Consequently, every change implemented will result in resistance to that change. Change agents, those charged with the implementation of change, must understand key aspects causing resistance and how resistance is expressed. Change ultimately causes disruptions in an organization.


These disruptions may range from minor, acceptable disruptions to unmanageable disruptions leading to illness, pettiness, and pessimism. Feelings of negativity (loss of employment, loss of influence, loss of stability, loss of position, etc.), uncertainty about the positive outcomes communicated as a result of the change, or simply feeling doubtful about the future are examples of such disruptions. Each individual in the organization has a limit for coping with change and when this limit is reached his or her resistance is the result (Riley, 1989).


Resistance can take two forms. It can be in the form of overt or covert conduct. Overt in unconcealed actions that are productive if handled well can be positive. Covert, on the other hand, may take the form of obstruction or hindering the change efforts.


Members of the workforce may also be uncomfortable about future change because of a lack of skills necessary to succeed or they lack the motivation to meet the demands of the change. Either way, change agents are encouraged to bear in mind that resistance to organizational change is inevitable and to be prepared for that resistance (Riley, 1989).




Cynicism is a customary response from the workforce during various stages of organizational change, often because of past efforts that lacked vision, preparation, and completion (McBride, 2010).

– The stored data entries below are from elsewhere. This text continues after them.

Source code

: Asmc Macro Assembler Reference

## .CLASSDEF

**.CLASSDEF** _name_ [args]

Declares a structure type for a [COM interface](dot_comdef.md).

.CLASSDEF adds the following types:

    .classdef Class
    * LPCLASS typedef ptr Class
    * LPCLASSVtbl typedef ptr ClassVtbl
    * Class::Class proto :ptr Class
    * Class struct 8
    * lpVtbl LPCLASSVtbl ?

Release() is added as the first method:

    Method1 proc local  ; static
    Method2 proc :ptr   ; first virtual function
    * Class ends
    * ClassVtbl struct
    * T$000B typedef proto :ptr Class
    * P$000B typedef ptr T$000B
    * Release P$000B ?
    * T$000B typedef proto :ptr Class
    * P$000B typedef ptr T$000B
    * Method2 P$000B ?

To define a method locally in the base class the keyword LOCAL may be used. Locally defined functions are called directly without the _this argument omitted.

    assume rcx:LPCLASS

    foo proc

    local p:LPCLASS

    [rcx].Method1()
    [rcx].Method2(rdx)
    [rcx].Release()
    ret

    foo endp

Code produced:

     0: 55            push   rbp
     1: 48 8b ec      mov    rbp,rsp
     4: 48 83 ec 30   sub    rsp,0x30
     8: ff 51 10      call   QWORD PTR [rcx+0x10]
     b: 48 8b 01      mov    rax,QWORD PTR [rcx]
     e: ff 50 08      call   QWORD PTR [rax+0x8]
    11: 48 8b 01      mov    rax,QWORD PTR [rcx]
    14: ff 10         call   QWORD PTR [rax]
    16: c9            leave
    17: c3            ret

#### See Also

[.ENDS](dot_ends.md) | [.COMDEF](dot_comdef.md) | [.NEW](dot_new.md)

In a study by Qian (2008), the researcher explored employee cynicism from a communication viewpoint. The findings demonstrated that the perceived quality of information provided to workers, pessimism of coworkers, and lack of trust in the administration could forecast workplace cynicism, ultimately leading to intentional resistance to organizational change. Unfortunately, the study on cynicism is mixed and is in the early developmental stages of scientific research. According to the researcher, the literature on workplace cynicism is limited.

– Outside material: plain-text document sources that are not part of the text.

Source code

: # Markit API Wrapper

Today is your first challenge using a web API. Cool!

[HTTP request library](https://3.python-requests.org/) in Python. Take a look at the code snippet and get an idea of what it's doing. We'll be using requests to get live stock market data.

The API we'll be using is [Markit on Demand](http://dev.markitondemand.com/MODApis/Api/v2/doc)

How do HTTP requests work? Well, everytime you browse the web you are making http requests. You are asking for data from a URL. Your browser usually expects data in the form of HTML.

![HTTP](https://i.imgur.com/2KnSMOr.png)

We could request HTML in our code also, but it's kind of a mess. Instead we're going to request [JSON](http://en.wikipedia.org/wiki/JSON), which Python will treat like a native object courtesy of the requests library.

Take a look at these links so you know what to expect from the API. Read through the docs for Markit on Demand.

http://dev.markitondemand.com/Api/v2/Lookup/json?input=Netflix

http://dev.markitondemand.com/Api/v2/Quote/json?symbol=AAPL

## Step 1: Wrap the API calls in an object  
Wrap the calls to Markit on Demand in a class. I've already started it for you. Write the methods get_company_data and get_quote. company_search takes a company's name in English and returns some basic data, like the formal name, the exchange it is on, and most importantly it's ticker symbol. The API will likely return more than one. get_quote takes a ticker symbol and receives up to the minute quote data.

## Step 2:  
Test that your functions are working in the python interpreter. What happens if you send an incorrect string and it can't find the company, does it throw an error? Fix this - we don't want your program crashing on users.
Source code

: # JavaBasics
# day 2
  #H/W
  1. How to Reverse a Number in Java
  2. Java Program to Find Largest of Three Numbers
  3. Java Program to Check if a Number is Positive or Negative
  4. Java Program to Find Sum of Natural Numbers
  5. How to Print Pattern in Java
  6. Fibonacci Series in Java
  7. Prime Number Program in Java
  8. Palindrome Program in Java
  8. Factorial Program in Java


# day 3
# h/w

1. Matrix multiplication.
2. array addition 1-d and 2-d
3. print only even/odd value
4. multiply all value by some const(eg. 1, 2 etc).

Qian (2008) defined cynicism as a "specific construct directed toward society, occupations, institutions, and organizational change" (paragraph 4). In other words, cynicism is the disrespect, negativity, or distrust for those responsible for university leadership and is situational in nature. As a result, negative attitudes develop towards the employing institution in three aspects:


Ř  conviction that the employer is short of honesty,

Ř  negative distrust toward the employer, and

Ř  inclination to belittle and criticize the employer.

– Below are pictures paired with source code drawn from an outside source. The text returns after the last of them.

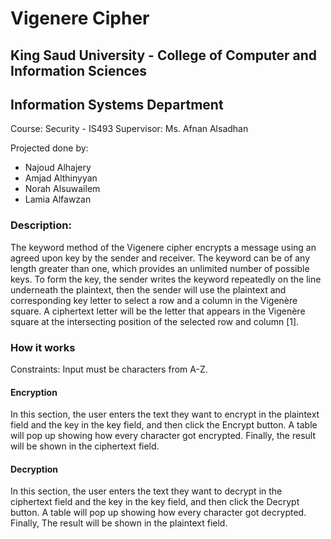 # Vigenere Cipher

## King Saud University - College of Computer and Information Sciences
## Information Systems Department
Course: Security - IS493
Supervisor: Ms. Afnan Alsadhan

Projected done by:
- Najoud Alhajery
- Amjad Althinyyan
- Norah Alsuwailem
- Lamia Alfawzan


### Description:
The keyword method of the Vigenere cipher encrypts a message using an agreed upon key by the sender and receiver. The keyword can be of any length greater than one, which provides an unlimited number of possible keys. To form the key, the sender writes the keyword repeatedly on the line underneath the plaintext, then the sender will use the plaintext and corresponding key letter to select a row and a column in the Vigenère square. A ciphertext letter will be the letter that appears in the Vigenère square at the intersecting position of the selected row and  column [1].


### How it works
Constraints:
Input must be characters from A-Z.

#### Encryption
In this section, the user enters the text they want to encrypt in the plaintext field and the key in the key field, and then click the Encrypt button. A table will pop up showing how every character got encrypted. Finally, the result will be shown in the ciphertext field.

#### Decryption
In this section, the user enters the text they want to decrypt in the ciphertext field and the key in the key field, and then click the Decrypt button. A table will pop up showing how every character got decrypted. Finally, The result will be shown in the plaintext field.


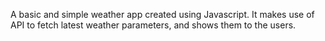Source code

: A basic and simple weather app created using Javascript.
It makes use of API to fetch latest weather parameters, and shows them to the users. 

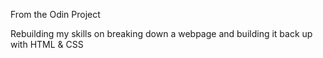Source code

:From the Odin Project

Rebuilding my skills on breaking down a webpage and building it back up with HTML & CSS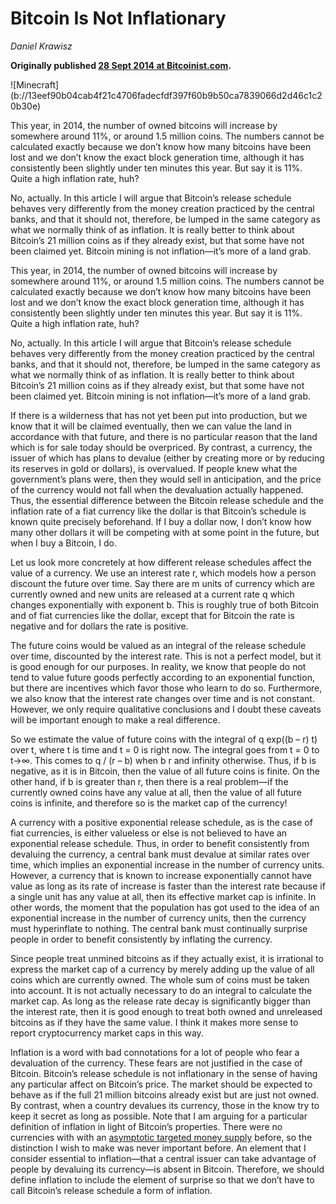 # Bitcoin Is Not Inflationary

_Daniel Krawisz_

**Originally published [28 Sept 2014 at Bitcoinist.com](https://bitcoinist.com/bitcoin-is-not-inflationary/).**

<div class="my-4 text-center">![Minecraft](b://13eef90b04cab4f21c4706fadecfdf397f60b9b50ca7839066d2d46c1c20b30e)</div>

This year, in 2014, the number of owned bitcoins will increase by somewhere around 11%, or around 1.5 million coins. The numbers cannot be calculated exactly because we don’t know how many bitcoins have been lost and we don’t know the exact block generation time, although it has consistently been slightly under ten minutes this year. But say it is 11%. Quite a high inflation rate, huh?

No, actually. In this article I will argue that Bitcoin’s release schedule behaves very differently from the money creation practiced by the central banks, and that it should not, therefore, be lumped in the same category as what we normally think of as inflation. It is really better to think about Bitcoin’s 21 million coins as if they already exist, but that some have not been claimed yet. Bitcoin mining is not inflation—it’s more of a land grab.	

This year, in 2014, the number of owned bitcoins will increase by somewhere around 11%, or around 1.5 million coins. The numbers cannot be calculated exactly because we don’t know how many bitcoins have been lost and we don’t know the exact block generation time, although it has consistently been slightly under ten minutes this year. But say it is 11%. Quite a high inflation rate, huh?

No, actually. In this article I will argue that Bitcoin’s release schedule behaves very differently from the money creation practiced by the central banks, and that it should not, therefore, be lumped in the same category as what we normally think of as inflation. It is really better to think about Bitcoin’s 21 million coins as if they already exist, but that some have not been claimed yet. Bitcoin mining is not inflation—it’s more of a land grab.

If there is a wilderness that has not yet been put into production, but we know that it will be claimed eventually, then we can value the land in accordance with that future, and there is no particular reason that the land which is for sale today should be overpriced. By contrast, a currency, the issuer of which has plans to devalue (either by creating more or by reducing its reserves in gold or dollars), is overvalued. If people knew what the government’s plans were, then they would sell in anticipation, and the price of the currency would not fall when the devaluation actually happened. Thus, the essential difference between the Bitcoin release schedule and the inflation rate of a fiat currency like the dollar is that Bitcoin’s schedule is known quite precisely beforehand. If I buy a dollar now, I don’t know how many other dollars it will be competing with at some point in the future, but when I buy a Bitcoin, I do.

Let us look more concretely at how different release schedules affect the value of a currency. We use an interest rate r, which models how a person discount the future over time. Say there are m units of currency which are currently owned and new units are released at a current rate q which changes exponentially with exponent b. This is roughly true of both Bitcoin and of fiat currencies like the dollar, except that for Bitcoin the rate is negative and for dollars the rate is positive.

The future coins would be valued as an integral of the release schedule over time, discounted by the interest rate. This is not a perfect model, but it is good enough for our purposes. In reality, we know that people do not tend to value future goods perfectly according to an exponential function, but there are incentives which favor those who learn to do so. Furthermore, we also know that the interest rate changes over time and is not constant. However, we only require qualitative conclusions and I doubt these caveats will be important enough to make a real difference.

So we estimate the value of future coins with the integral of q exp((b – r) t) over t, where t is time and t = 0 is right now. The integral goes from t = 0 to t→∞. This comes to q / (r – b) when b r and infinity otherwise. Thus, if b is negative, as it is in Bitcoin, then the value of all future coins is finite. On the other hand, if b is greater than r, then there is a real problem—if the currently owned coins have any value at all, then the value of all future coins is infinite, and therefore so is the market cap of the currency!

A currency with a positive exponential release schedule, as is the case of fiat currencies, is either valueless or else is not believed to have an exponential release schedule. Thus, in order to benefit consistently from devaluing the currency, a central bank must devalue at similar rates over time, which implies an exponential increase in the number of currency units. However, a currency that is known to increase exponentially cannot have value as long as its rate of increase is faster than the interest rate because if a single unit has any value at all, then its effective market cap is infinite. In other words, the moment that the population has got used to the idea of an exponential increase in the number of currency units, then the currency must hyperinflate to nothing. The central bank must continually surprise people in order to benefit consistently by inflating the currency.

Since people treat unmined bitcoins as if they actually exist, it is irrational to express the market cap of a currency by merely adding up the value of all coins which are currently owned. The whole sum of coins must be taken into account. It is not actually necessary to do an integral to calculate the market cap. As long as the release rate decay is significantly bigger than the interest rate, then it is good enough to treat both owned and unreleased bitcoins as if they have the same value. I think it makes more sense to report cryptocurrency market caps in this way.

Inflation is a word with bad connotations for a lot of people who fear a devaluation of the currency. These fears are not justified in the case of Bitcoin. Bitcoin’s release schedule is not inflationary in the sense of having any particular affect on Bitcoin’s price. The market should be expected to behave as if the full 21 million bitcoins already exist but are just not owned. By contrast, when a country devalues its currency, those in the know try to keep it secret as long as possible. Note that I am arguing for a particular definition of inflation in light of Bitcoin’s properties. There were no currencies with with an [asymptotic targeted money supply](https://nakamotoinstitute.org/mempool/the-bitcoin-central-banks-perfect-monetary-policy/) before, so the distinction I wish to make was never important before. An element that I consider essential to inflation—that a central issuer can take advantage of people by devaluing its currency—is absent in Bitcoin. Therefore, we should define inflation to include the element of surprise so that we don’t have to call Bitcoin’s release schedule a form of inflation.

A goal of this study was to develop a model of workplace cynicism toward organizational change in higher education from a communication viewpoint. The study however, corroborated previous research findings that communication plays a major role in fueling workplace cynicism. Information and relationships in the workplace have a sizable causal effect on organizational change cynicism.


Therefore, by observing cynicism communications between coworkers, the researchers could further discover how cynicism emerges and is communicated through the day-to-day workplace activities. Cynicism might be conceptualized then as an ongoing communication process. According to the researcher, this leads to the question of the contagious effect of workplace networks and the influence that these networks have on cynicism in universities resulting from organizational change (Qian, 2008).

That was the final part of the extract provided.